# Cochin or silkie



## FlaCummins (Jul 19, 2012)

Found this in the yard today. Any idea if bantam Cochin or silkie would've laid it?


----------



## FlaCummins (Jul 19, 2012)

Those are my only two small chickens that would lay an egg this small.


----------



## fuzziebutt (Aug 7, 2012)

Any chicken can lay a small egg, really at any time. Sometimes, a chicken will lay a very small or very large egg as a "ladder egg", going up or down the laying cycle. So the color says silkie, but the size doesn't matter!!


----------



## Apyl (Jun 20, 2012)

Cochin. Silkies lay a cream egg, Cochins a brown.


----------



## FlaCummins (Jul 19, 2012)

Thanks. I have a new Cochin bantam, and two reds. One of which has squatted since the day I got them. She's a massive chicken. Just wouldn't have thought she would lay such a small one am especially in the middle of my back yard.


----------



## fuzziebutt (Aug 7, 2012)

Apyl said:


> Cochin. Silkies lay a cream egg, Cochins a brown.

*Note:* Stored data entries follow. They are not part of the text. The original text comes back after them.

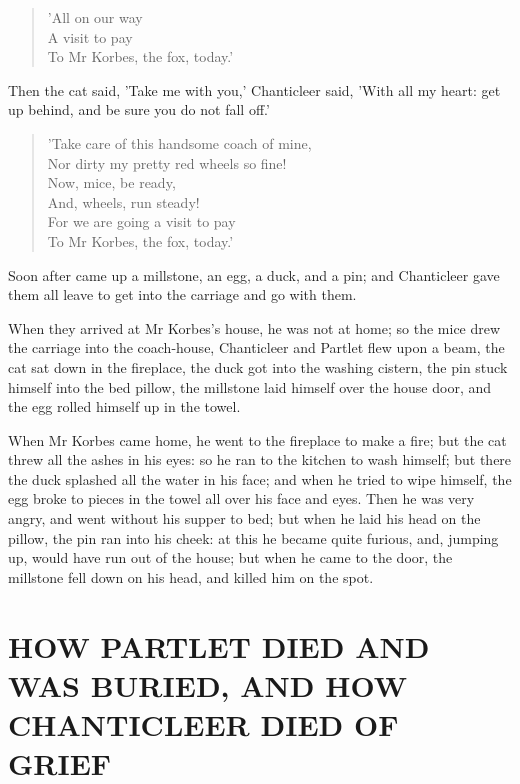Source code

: \documentclass[12pt]{book}
\begin{document}
\begin{verse}
 'All on our way\\
  A visit to pay\\
  To Mr Korbes, the fox, today.'
\end{verse}

Then the cat said, 'Take me with you,' Chanticleer said, 'With all my
heart: get up behind, and be sure you do not fall off.'

\begin{verse}
 'Take care of this handsome coach of mine,\\
  Nor dirty my pretty red wheels so fine!\\
  Now, mice, be ready,\\
  And, wheels, run steady!\\
  For we are going a visit to pay\\
  To Mr Korbes, the fox, today.'
\end{verse}

Soon after came up a millstone, an egg, a duck, and a pin; and
Chanticleer gave them all leave to get into the carriage and go with
them.

When they arrived at Mr Korbes's house, he was not at home; so the
mice drew the carriage into the coach-house, Chanticleer and Partlet
flew upon a beam, the cat sat down in the fireplace, the duck got into
the washing cistern, the pin stuck himself into the bed pillow, the
millstone laid himself over the house door, and the egg rolled himself
up in the towel.

When Mr Korbes came home, he went to the fireplace to make a fire; but
the cat threw all the ashes in his eyes: so he ran to the kitchen to
wash himself; but there the duck splashed all the water in his face;
and when he tried to wipe himself, the egg broke to pieces in the
towel all over his face and eyes. Then he was very angry, and went
without his supper to bed; but when he laid his head on the pillow,
the pin ran into his cheek: at this he became quite furious, and,
jumping up, would have run out of the house; but when he came to the
door, the millstone fell down on his head, and killed him on the spot.


\section[HOW PARTLET DIED AND WAS BURIED, AND\ldots]{HOW PARTLET DIED AND WAS BUR\-IED, AND HOW CHANTICLEER DIED OF GRIEF}
\end{document}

Even if it's a Bantam Cochin? I'm not doubting, just curious. The bantams that I have seen have cream colored eggs, but I've never seen a bantam cochin, either. I've learned a new one!!


----------



## FlaCummins (Jul 19, 2012)

These are the two in question. The Cochin should be at laying age according to the guy I got her from.


----------



## FlaCummins (Jul 19, 2012)

Well I found another egg in the middle of the yard today. Guess I'm going to have to keep them locked up for a couple days an see If they'll lay In one of the two boxes.


----------



## FlaCummins (Jul 19, 2012)

So I'm still not sure who's laying the small eggs but they're not laying them in a box. 2 were fond in the middle of the yard so I kept them I. The coop for a couple days. Each day I've walked out and found a small egg on the floor in the middle of the coop. Any ideas to get them to lay in a nest box. I've got golf balls in both boxes. 2 boxes for 6 chickens. Only 3 laying.


----------